DOCTOR 15: Adric.  River Song.  All the people we lost.  Sarah Jane has gone.  Can you believe that for a second?
DOCTOR 14: I loved her.
DOCTOR 15: I loved her.  And Rose.  But the Time War, Pandorica, Mavic Chen.  We fought the Gods of Ragnarok!  And we didn't stop for a second, to say, what the hell?
DOCTOR 14: But you're fine.
DOCTOR 15: I'm fine because you fixed yourself.  We're Time Lords.  We're doing rehab out of order.
So we get a celebration, with the fifteenth Doctor creating a second TARDIS, thanks to the Toymaker ("We won the game.  You get a prize, honey, and here is mine!" he exclaims, giving the TARDIS a big whack with a carnival hammer and creating a duplicate), and letting the fourteenth Doctor get the adventure he has yet to have: stopping and staying in one place and time (but with his own TARDIS to stop him from getting bored), to be part of a family.  To grow roots.  The show will continue with the fifteenth Doctor, but this is a way to give the departing fourteenth Doctor a happy ending, a place to call home after he not only lost Gallifrey but learned he didn't even know where his real home was.  (And to make David Tennant available for cameos in the show's future, should he ever want to.)  It's really sweet, seeing him as part of Donna's family, with other friends like Shirley and "mad Auntie Mel" also happily gathered around.

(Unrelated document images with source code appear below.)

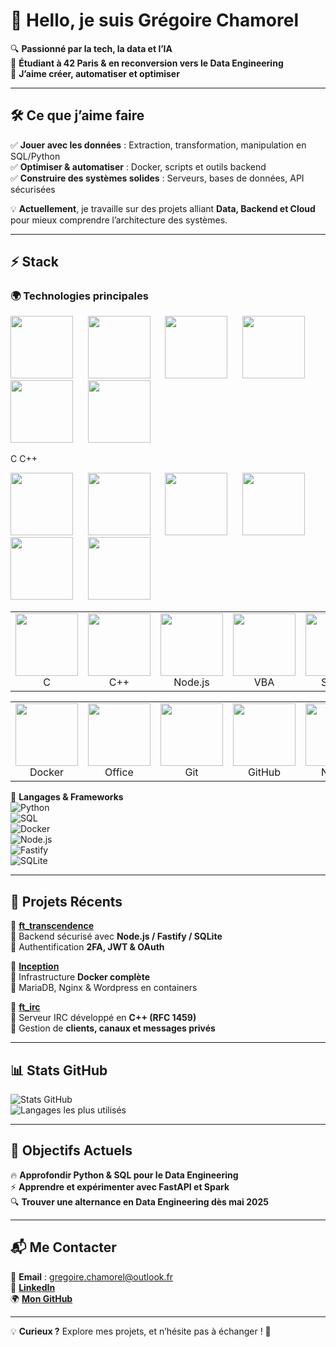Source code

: # 👋 Hello, je suis Grégoire Chamorel  

🔍 **Passionné par la tech, la data et l’IA**  
🎯 **Étudiant à 42 Paris & en reconversion vers le Data Engineering**  
🚀 **J’aime créer, automatiser et optimiser**  

---  

## 🛠 Ce que j’aime faire  

✅ **Jouer avec les données** : Extraction, transformation, manipulation en SQL/Python  
✅ **Optimiser & automatiser** : Docker, scripts et outils backend  
✅ **Construire des systèmes solides** : Serveurs, bases de données, API sécurisées  

💡 **Actuellement**, je travaille sur des projets alliant **Data, Backend et Cloud** pour mieux comprendre l’architecture des systèmes.  

---  

## ⚡ Stack  

### 🌍 Technologies principales  
<p>
  <img src="https://github.com/user-attachments/assets/db46f740-a682-4a41-83ae-41e797ae31a8" width="100"/> &nbsp;&nbsp;&nbsp;&nbsp;
  <img src="https://github.com/user-attachments/assets/3f44dfa4-d325-4c26-a308-972ab27f9cdd" width="100"/> &nbsp;&nbsp;&nbsp;&nbsp;
  <img src="https://github.com/user-attachments/assets/bf0bb7a1-c7c0-46d6-aba6-23c92239994e" width="100"/> &nbsp;&nbsp;&nbsp;&nbsp;
  <img src="https://github.com/user-attachments/assets/4f2fad10-d7c2-452a-9ef5-0da87d9bc203" width="100"/> &nbsp;&nbsp;&nbsp;&nbsp;
  <img src="https://github.com/user-attachments/assets/25e5da21-aed7-40ad-a6fa-91643e34991e" width="100"/> &nbsp;&nbsp;&nbsp;&nbsp;
  <img src="https://github.com/user-attachments/assets/5fee33e6-a882-450f-b719-7bca14c1b0c3" width="100"/>
</p>
                                                   C                                              C++
</p>
  <img src="https://github.com/user-attachments/assets/d14b3b0c-7539-4db4-9211-8b9ade75bead" width="100"/> &nbsp;&nbsp;&nbsp;&nbsp;
  <img src="https://github.com/user-attachments/assets/f3219eac-412b-4060-ab41-0276b64cc5eb" width="100"/> &nbsp;&nbsp;&nbsp;&nbsp;
  <img src="https://github.com/user-attachments/assets/42a6cddb-0673-4e1c-881e-43014de40203" width="100"/> &nbsp;&nbsp;&nbsp;&nbsp; 
  <img src="https://github.com/user-attachments/assets/69615b2a-1f4e-4466-af10-2ed2094db69a" width="100"/> &nbsp;&nbsp;&nbsp;&nbsp;
  <img src="https://github.com/user-attachments/assets/2389352b-fd95-4d35-a948-0d97c68b5d6b" width="100"/> &nbsp;&nbsp;&nbsp;&nbsp;
  <img src="https://github.com/user-attachments/assets/d7810e35-5d96-4a7b-ac75-33efeff63f9e" width="100"/>
</p>


<table>
  <tr>
    <td align="center"><img src="https://github.com/user-attachments/assets/db46f740-a682-4a41-83ae-41e797ae31a8" width="100"/><br>C</td>
    <td align="center"><img src="https://github.com/user-attachments/assets/3f44dfa4-d325-4c26-a308-972ab27f9cdd" width="100"/><br>C++</td>
    <td align="center"><img src="https://github.com/user-attachments/assets/bf0bb7a1-c7c0-46d6-aba6-23c92239994e" width="100"/><br>Node.js</td>
    <td align="center"><img src="https://github.com/user-attachments/assets/4f2fad10-d7c2-452a-9ef5-0da87d9bc203" width="100"/><br>VBA</td>
    <td align="center"><img src="https://github.com/user-attachments/assets/25e5da21-aed7-40ad-a6fa-91643e34991e" width="100"/><br>SQLite</td>
    <td align="center"><img src="https://github.com/user-attachments/assets/5fee33e6-a882-450f-b719-7bca14c1b0c3" width="100"/><br>MariaDB</td>
  </tr>
</table>

<table>
  <tr>
    <td align="center"><img src="https://github.com/user-attachments/assets/d14b3b0c-7539-4db4-9211-8b9ade75bead" width="100"/><br>Docker</td>
    <td align="center"><img src="https://github.com/user-attachments/assets/f3219eac-412b-4060-ab41-0276b64cc5eb" width="100"/><br>Office</td>
    <td align="center"><img src="https://github.com/user-attachments/assets/42a6cddb-0673-4e1c-881e-43014de40203" width="100"/><br>Git</td>
    <td align="center"><img src="https://github.com/user-attachments/assets/69615b2a-1f4e-4466-af10-2ed2094db69a" width="100"/><br>GitHub</td>
    <td align="center"><img src="https://github.com/user-attachments/assets/2389352b-fd95-4d35-a948-0d97c68b5d6b" width="100"/><br>Notion</td>
    <td align="center"><img src="https://github.com/user-attachments/assets/d7810e35-5d96-4a7b-ac75-33efeff63f9e" width="100"/><br>VM</td>
  </tr>
</table>


📌 **Langages & Frameworks**  
![Python](https://img.shields.io/badge/-Python-3776AB?style=flat&logo=python&logoColor=white)  
![SQL](https://img.shields.io/badge/-SQL-4479A1?style=flat&logo=postgresql&logoColor=white)  
![Docker](https://img.shields.io/badge/-Docker-2496ED?style=flat&logo=docker&logoColor=white)  
![Node.js](https://img.shields.io/badge/-Node.js-339933?style=flat&logo=node.js&logoColor=white)  
![Fastify](https://img.shields.io/badge/-Fastify-000000?style=flat&logo=fastify&logoColor=white)  
![SQLite](https://img.shields.io/badge/-SQLite-003B57?style=flat&logo=sqlite&logoColor=white)  

---  

## 🚀 Projets Récents  

📌 **[ft_transcendence](https://github.com/gchamore/ft_transcendence)**  
🔹 Backend sécurisé avec **Node.js / Fastify / SQLite**  
🔹 Authentification **2FA, JWT & OAuth**  

📌 **[Inception](https://github.com/gchamore/Inception)**  
🔹 Infrastructure **Docker complète**  
🔹 MariaDB, Nginx & Wordpress en containers  

📌 **[ft_irc](https://github.com/gchamore/ft_irc)**  
🔹 Serveur IRC développé en **C++ (RFC 1459)**  
🔹 Gestion de **clients, canaux et messages privés**  

---  

## 📊 Stats GitHub  

![Stats GitHub](https://github-readme-stats.vercel.app/api?username=gchamore&show_icons=true&theme=tokyonight)  
![Langages les plus utilisés](https://github-readme-stats.vercel.app/api/top-langs/?username=gchamore&layout=compact&theme=tokyonight)  

---  

## 🎯 Objectifs Actuels  

🔥 **Approfondir Python & SQL pour le Data Engineering**  
⚡ **Apprendre et expérimenter avec FastAPI et Spark**  
🔍 **Trouver une alternance en Data Engineering dès mai 2025**  

---  

## 📬 Me Contacter  

📩 **Email** : [gregoire.chamorel@outlook.fr](mailto:gregoire.chamorel@outlook.fr)  
💼 **[LinkedIn](https://www.linkedin.com/in/tonprofil)**  
🌍 **[Mon GitHub](https://github.com/gchamore)**  

---  

💡 **Curieux ?** Explore mes projets, et n’hésite pas à échanger ! 🚀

As I said, "The Giggle" isn't actually the most exciting episode in terms of plot, but it's presented with such zest that you hardly even notice, let alone mind.  There's a sense of supreme confidence at work here, as if everyone involved knows this will be good and are giving it their all.  It's wild, it's manic, and above all it's fun.  "The Giggle" sees the show once again firing on all cylinders.

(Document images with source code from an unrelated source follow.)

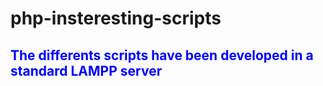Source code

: # php-insteresting-scripts
<h2 color='blue'><font color="blue">The differents scripts have been developed in a standard LAMPP server</font></h2> 
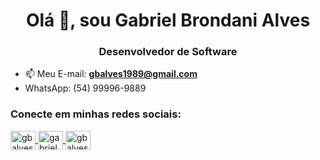 <h1 align="center">Olá 👋, sou Gabriel Brondani Alves</h1>
<h3 align="center">Desenvolvedor de Software</h3>

- 📫 Meu E-mail: **gbalves1989@gmail.com**
- WhatsApp: (54) 99996-9889
<h3 align="left">Conecte em minhas redes sociais:</h3>

<p align="left">
  <a href="https://www.linkedin.com/in/gabriel-brondani-alves-3b805984" target="blank">
    <img align="center" src="https://raw.githubusercontent.com/rahuldkjain/github-profile-readme-generator/master/src/images/icons/Social/linked-in-alt.svg" alt="gbalves1989" height="30" width="40" />
  </a>
  
  <a href="https://instagram.com/gabrielbalves" target="blank">
    <img align="center" src="https://raw.githubusercontent.com/rahuldkjain/github-profile-readme-generator/master/src/images/icons/Social/instagram.svg" alt="gabrielbalves" height="30" width="40" />
  </a>
  
  <a href="https://discord.gg/gbalves1989" target="blank">
    <img align="center" src="https://raw.githubusercontent.com/rahuldkjain/github-profile-readme-generator/master/src/images/icons/Social/discord.svg" alt="gbalves1989" height="30" width="40" />
  </a>
</p>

But then this whole set of specials has been like that.  There's such an obvious joy to things: it's clear that David Tennant and Catherine Tate are thrilled to be back, and Russell T Davies is clearly enjoying giving them more adventures.  These three episodes may not have been as overtly festive as, say, The Five Doctors, but there's still clear links to the past and a celebration of the entire history of the show, from Hartnell to Whittaker and beyond.  (And it's interesting to note how much more comfortable Davies seems here with referencing the past than he did during his first tenure as showrunner, as if he can relax a bit now that the show is once again familiar and generally beloved (with most of it available for the curious on iPlayer).)  Recasting a previous Doctor as the latest version could have gone badly wrong, a sign that the show was trying to play it safe or, worse, desperately trying to recapture its glory days, but they walk the line on this so well that part of you wonders how you could have ever doubted them in the first place.  Plus, by giving Gatwa so much more to do in this episode than incoming Doctors normally get, it gives us a clear sign that the show is in safe hands and that the fifteenth Doctor will be worth watching just as much as the fourteenth.  This may have been an anniversary and a chance to look back, but the future looks as bright as ever.

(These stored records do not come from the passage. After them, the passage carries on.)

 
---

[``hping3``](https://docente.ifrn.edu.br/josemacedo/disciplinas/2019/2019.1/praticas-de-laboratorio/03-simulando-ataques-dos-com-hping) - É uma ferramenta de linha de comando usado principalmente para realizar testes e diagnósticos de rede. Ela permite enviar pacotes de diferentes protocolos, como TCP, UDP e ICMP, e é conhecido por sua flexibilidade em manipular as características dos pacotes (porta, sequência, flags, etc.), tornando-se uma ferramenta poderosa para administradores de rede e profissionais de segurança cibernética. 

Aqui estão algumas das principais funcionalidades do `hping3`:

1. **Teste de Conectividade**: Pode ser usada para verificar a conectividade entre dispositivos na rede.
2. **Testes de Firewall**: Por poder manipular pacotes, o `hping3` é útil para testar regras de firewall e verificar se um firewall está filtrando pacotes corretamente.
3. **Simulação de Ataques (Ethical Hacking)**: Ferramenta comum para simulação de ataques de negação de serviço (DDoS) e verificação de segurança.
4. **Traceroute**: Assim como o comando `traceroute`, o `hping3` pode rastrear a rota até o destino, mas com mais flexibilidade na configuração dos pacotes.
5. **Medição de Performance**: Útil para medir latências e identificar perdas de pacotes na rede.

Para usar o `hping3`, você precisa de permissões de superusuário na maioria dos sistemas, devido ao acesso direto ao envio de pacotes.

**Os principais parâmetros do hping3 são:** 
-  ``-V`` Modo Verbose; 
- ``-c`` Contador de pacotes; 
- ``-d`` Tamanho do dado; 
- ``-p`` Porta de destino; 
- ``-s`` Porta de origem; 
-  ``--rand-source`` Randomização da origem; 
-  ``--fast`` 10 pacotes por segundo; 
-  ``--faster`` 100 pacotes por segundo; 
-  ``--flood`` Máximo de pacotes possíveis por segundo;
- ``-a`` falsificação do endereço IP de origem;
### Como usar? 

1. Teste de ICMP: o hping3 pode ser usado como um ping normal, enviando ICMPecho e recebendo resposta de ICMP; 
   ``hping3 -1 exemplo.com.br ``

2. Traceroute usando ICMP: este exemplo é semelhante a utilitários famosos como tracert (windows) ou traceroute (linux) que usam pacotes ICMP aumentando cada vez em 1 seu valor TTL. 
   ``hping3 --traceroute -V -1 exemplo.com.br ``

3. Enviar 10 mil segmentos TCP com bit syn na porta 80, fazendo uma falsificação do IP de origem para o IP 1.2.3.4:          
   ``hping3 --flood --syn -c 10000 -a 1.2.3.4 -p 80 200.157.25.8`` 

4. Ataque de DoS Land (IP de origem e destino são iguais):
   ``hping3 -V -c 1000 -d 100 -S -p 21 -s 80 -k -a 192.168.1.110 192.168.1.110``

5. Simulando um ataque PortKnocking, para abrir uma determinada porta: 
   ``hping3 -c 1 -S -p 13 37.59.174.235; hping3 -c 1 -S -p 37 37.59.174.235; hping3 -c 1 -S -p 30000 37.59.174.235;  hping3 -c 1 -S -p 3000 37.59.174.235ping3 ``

302 Although since this episode aired they've released a surprisingly decent (given how poor it looks in still frames) animated reconstruction of the original story on Blu-ray and DVD.
303 The novelisation tries to account for this by saying all screens have either burn-in (for CRTs) or burned out pixels (for newer screens), and that's where Stooky Bill's image is.  Not sure I buy that either, but it's more than the televised version provides.